Brett’s introduction to professional snowboard racing can perhaps be summed up in two short sentences:
“Is that Craig Kelly? That’s Craig Kelly.”
As a snowboarder from Brett’s generation, I was keen to hear about Brett’s chance meeting with his snowboarding hero, and the veritable icon of our sport since its earliest days. In 1991 Brett spotted Craig in Rossland, British Columbia, and immediately struck up a conversation. Craig was standing by his car, looking down, and looking perplexed. He was looking for his car keys that he’d dropped in the deep snow. Brett quickly located the keys, and they spent some time hanging out together, ending with Craig inviting Brett to join the Burton crew on a film shoot the following day. Brett showed up at the agreed meeting spot an hour early but after several hours no Craig Kelly. Bruised by not broken, the ever-tenacious Tippie decided to shred the line that they had planned to film, solo.
But it wasn’t that Craig was a no-show, he was hours late after partying the night before, and when the Burton crew finally arrived they suspected that Brett had snaked their line. Later that same evening Brett was hosting a New Year’s Eve party. Craig walks in with the Burton crew and immediately knees Brett in the thigh, with Brett reacting by putting Craig in a headlock and bumping his head into the fridge. The two athletes quickly realized that what really went down was a misunderstanding, and Brett and Craig became friends. Brett even presented Craig with a custom t-shirt Brett handpainted to smooth things over.
Craig Kelly recognized how fast and skillfully Brett was navigating the mountain and encouraged him to race at a pro level, offering to sell Brett the speed suit he won the US Open in for $150. He didn’t have it on him however, so he told Brett to meet up with him at the next race, in Copper Mountain, Colorado. Brett ended up beating Craig’s time in the first run and placing 11th overall. His professional snowboarding career was underway.
While you have superstar status in the world of freeride mountain biking, do you ever wonder what your career would look like now if you had stuck with snowboarding exclusively?

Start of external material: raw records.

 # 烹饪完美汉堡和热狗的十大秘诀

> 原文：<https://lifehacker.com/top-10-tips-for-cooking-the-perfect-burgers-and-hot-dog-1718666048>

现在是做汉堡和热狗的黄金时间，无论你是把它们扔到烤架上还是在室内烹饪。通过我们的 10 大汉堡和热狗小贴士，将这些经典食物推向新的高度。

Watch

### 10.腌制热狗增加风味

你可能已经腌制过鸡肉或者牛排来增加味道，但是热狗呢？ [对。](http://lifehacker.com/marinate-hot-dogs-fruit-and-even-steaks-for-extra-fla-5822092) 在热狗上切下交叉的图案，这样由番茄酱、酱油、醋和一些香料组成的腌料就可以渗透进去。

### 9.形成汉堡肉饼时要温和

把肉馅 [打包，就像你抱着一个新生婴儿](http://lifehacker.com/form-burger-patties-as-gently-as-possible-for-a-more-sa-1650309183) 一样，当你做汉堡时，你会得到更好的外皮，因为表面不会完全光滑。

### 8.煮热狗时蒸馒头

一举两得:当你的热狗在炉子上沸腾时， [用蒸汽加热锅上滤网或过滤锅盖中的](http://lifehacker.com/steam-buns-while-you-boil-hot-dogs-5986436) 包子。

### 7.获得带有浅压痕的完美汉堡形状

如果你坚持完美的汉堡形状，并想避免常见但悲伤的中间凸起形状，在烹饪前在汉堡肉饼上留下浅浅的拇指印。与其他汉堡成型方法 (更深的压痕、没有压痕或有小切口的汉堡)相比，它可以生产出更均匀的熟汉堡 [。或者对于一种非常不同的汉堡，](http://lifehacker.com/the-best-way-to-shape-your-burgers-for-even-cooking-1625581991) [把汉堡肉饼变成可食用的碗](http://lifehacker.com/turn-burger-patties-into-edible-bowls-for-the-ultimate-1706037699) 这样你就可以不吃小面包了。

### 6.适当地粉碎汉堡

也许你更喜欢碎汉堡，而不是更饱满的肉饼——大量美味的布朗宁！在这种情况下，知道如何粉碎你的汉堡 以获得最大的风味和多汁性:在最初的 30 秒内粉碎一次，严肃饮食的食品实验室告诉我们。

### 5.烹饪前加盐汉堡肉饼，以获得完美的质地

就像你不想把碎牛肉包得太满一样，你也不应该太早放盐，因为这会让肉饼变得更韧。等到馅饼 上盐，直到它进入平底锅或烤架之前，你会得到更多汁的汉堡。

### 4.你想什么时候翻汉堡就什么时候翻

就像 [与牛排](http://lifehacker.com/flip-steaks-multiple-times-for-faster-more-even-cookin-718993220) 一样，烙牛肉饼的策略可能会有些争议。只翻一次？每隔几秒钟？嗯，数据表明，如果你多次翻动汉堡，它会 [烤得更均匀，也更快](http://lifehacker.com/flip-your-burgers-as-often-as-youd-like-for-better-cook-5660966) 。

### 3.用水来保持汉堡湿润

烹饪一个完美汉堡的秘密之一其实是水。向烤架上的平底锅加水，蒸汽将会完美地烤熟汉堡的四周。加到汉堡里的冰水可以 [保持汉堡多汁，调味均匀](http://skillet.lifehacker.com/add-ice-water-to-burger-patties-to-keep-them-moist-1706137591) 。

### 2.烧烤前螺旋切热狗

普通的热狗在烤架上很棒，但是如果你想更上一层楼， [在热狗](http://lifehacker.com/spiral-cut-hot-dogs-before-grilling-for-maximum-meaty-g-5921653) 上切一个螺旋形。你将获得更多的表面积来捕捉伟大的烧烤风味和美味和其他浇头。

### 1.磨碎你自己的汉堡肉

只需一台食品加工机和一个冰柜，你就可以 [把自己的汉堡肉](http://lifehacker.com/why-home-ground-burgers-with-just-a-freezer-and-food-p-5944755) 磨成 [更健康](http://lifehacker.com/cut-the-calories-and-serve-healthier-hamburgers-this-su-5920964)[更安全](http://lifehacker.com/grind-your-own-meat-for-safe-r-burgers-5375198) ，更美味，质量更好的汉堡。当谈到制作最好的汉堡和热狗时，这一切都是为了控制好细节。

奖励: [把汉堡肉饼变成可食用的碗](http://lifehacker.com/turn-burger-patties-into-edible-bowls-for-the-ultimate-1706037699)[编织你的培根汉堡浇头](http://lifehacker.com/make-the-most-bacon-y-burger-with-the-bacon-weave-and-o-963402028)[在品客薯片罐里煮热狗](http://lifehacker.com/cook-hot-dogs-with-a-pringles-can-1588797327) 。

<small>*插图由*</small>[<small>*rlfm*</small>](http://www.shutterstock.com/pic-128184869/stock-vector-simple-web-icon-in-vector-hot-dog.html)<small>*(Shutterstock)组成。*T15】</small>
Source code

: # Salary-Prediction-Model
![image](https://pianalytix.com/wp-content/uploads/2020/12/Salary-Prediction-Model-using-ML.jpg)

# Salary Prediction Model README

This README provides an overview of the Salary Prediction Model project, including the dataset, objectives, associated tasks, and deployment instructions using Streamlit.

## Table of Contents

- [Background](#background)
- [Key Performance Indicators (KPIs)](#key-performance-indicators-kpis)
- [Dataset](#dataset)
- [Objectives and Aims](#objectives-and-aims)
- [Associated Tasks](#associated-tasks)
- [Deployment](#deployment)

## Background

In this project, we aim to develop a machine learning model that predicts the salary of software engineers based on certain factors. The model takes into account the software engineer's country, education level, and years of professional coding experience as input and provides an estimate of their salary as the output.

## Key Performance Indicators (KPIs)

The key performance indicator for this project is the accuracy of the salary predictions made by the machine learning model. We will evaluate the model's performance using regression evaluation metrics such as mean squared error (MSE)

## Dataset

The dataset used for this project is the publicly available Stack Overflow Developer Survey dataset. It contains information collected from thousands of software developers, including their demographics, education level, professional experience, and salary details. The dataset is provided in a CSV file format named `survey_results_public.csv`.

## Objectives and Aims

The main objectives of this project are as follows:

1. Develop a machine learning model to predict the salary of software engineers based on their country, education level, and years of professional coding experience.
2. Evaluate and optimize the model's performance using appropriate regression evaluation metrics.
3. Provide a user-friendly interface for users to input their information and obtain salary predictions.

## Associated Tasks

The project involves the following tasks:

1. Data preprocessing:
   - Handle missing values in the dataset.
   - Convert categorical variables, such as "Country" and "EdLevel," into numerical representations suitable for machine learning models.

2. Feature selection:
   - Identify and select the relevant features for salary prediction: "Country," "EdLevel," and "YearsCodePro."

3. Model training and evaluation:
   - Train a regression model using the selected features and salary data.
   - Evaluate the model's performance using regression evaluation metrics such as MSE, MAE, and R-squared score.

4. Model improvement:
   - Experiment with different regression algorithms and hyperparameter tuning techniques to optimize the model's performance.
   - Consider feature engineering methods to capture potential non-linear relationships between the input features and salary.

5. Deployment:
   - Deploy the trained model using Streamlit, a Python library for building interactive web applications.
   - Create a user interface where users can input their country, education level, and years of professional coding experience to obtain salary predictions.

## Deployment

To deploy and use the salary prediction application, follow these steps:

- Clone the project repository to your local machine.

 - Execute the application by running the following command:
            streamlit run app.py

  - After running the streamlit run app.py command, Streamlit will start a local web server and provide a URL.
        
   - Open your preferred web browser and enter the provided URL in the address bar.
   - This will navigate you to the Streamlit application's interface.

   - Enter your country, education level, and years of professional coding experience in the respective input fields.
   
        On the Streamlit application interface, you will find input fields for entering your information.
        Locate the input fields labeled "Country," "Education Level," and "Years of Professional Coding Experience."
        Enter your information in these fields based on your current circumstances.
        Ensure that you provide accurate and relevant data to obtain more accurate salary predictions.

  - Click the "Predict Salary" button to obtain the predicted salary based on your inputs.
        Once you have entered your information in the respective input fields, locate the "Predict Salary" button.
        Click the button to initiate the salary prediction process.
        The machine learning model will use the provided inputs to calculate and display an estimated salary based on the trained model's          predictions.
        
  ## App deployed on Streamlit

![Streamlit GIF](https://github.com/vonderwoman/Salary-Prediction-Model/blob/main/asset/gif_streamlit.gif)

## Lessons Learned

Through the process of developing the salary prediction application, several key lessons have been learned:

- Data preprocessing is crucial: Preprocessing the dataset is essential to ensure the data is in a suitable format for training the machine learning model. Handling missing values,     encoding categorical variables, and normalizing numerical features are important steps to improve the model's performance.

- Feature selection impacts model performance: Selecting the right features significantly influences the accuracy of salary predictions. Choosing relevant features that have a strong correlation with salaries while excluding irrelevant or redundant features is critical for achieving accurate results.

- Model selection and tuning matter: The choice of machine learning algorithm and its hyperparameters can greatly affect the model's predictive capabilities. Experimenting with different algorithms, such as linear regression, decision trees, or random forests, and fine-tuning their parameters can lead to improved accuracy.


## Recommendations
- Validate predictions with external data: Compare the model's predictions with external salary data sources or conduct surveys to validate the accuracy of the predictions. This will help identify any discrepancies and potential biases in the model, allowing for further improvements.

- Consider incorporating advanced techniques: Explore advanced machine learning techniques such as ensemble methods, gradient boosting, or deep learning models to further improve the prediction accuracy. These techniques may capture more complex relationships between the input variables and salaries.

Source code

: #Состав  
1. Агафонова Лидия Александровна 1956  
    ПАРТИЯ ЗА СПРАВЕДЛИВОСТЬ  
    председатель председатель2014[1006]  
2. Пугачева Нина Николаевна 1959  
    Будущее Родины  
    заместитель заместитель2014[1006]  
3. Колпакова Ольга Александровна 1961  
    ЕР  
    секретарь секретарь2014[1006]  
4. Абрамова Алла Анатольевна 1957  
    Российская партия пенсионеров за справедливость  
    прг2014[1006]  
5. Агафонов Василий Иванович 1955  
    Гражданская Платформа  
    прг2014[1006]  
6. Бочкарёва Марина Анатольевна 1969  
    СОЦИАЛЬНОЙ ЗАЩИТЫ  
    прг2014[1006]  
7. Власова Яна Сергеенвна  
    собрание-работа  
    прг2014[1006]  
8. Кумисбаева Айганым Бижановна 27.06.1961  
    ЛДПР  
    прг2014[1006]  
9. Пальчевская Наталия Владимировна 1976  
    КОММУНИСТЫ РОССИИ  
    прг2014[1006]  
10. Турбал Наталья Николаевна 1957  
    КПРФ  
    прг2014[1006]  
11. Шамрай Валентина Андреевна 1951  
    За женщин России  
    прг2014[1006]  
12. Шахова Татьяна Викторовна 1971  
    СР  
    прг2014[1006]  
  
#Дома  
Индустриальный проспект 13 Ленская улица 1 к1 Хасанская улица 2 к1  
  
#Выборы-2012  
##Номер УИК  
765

Brett’s career took a sideways turn towards the international stage of freeride mountain biking when he appeared in the 1995 film, Pulp Traction, and more importantly Christian Begin’s ground-breaking MTB movie Kranked. In the earliest years of snowboarding the superstars were made in the half-pipe and the magazines. While Brett received tons of gear and some travel money to race from his sponsor, Burton, his professional snowboarding career was largely funded by tree planting and construction jobs in and around Kamloops in the summer months, his training grounds the gravel pits outside town. He simply didn’t have the resources to snowboard year-round, training in far-off places during the summer.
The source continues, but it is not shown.